◆ **Records for the task**:
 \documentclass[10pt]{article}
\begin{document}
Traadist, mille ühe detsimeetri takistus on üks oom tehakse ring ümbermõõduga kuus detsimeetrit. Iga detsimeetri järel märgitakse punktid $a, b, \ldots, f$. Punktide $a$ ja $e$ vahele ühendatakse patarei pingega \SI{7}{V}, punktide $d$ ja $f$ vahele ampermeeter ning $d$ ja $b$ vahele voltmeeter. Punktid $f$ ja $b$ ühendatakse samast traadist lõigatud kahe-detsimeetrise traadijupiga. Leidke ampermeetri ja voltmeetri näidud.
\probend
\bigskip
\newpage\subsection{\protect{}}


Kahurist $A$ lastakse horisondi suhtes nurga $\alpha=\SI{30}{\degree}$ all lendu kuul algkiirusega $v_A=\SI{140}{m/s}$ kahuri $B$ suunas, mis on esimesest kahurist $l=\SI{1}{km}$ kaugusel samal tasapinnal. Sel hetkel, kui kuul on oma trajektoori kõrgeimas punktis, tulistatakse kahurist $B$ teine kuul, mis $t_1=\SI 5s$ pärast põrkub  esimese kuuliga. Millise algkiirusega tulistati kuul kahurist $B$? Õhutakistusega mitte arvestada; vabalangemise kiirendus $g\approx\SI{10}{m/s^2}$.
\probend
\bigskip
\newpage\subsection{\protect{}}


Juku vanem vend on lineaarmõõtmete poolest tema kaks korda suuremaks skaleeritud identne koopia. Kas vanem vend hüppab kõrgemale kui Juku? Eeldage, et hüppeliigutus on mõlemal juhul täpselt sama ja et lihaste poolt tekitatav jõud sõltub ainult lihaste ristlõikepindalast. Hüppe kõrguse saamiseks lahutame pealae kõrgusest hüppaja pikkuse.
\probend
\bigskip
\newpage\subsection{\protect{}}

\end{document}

◆ **Goal of the exercise**: Your answer must be the complete listing, retyped exactly.

◆ **Response to the task**:
 \documentclass[10pt]{article}
\begin{document}
Traadist, mille ühe detsimeetri takistus on üks oom tehakse ring ümbermõõduga kuus detsimeetrit. Iga detsimeetri järel märgitakse punktid $a, b, \ldots, f$. Punktide $a$ ja $e$ vahele ühendatakse patarei pingega \SI{7}{V}, punktide $d$ ja $f$ vahele ampermeeter ning $d$ ja $b$ vahele voltmeeter. Punktid $f$ ja $b$ ühendatakse samast traadist lõigatud kahe-detsimeetrise traadijupiga. Leidke ampermeetri ja voltmeetri näidud.
\probend
\bigskip
\newpage\subsection{\protect{}}


Kahurist $A$ lastakse horisondi suhtes nurga $\alpha=\SI{30}{\degree}$ all lendu kuul algkiirusega $v_A=\SI{140}{m/s}$ kahuri $B$ suunas, mis on esimesest kahurist $l=\SI{1}{km}$ kaugusel samal tasapinnal. Sel hetkel, kui kuul on oma trajektoori kõrgeimas punktis, tulistatakse kahurist $B$ teine kuul, mis $t_1=\SI 5s$ pärast põrkub  esimese kuuliga. Millise algkiirusega tulistati kuul kahurist $B$? Õhutakistusega mitte arvestada; vabalangemise kiirendus $g\approx\SI{10}{m/s^2}$.
\probend
\bigskip
\newpage\subsection{\protect{}}


Juku vanem vend on lineaarmõõtmete poolest tema kaks korda suuremaks skaleeritud identne koopia. Kas vanem vend hüppab kõrgemale kui Juku? Eeldage, et hüppeliigutus on mõlemal juhul täpselt sama ja et lihaste poolt tekitatav jõud sõltub ainult lihaste ristlõikepindalast. Hüppe kõrguse saamiseks lahutame pealae kõrgusest hüppaja pikkuse.
\probend
\bigskip
\newpage\subsection{\protect{}}

\end{document}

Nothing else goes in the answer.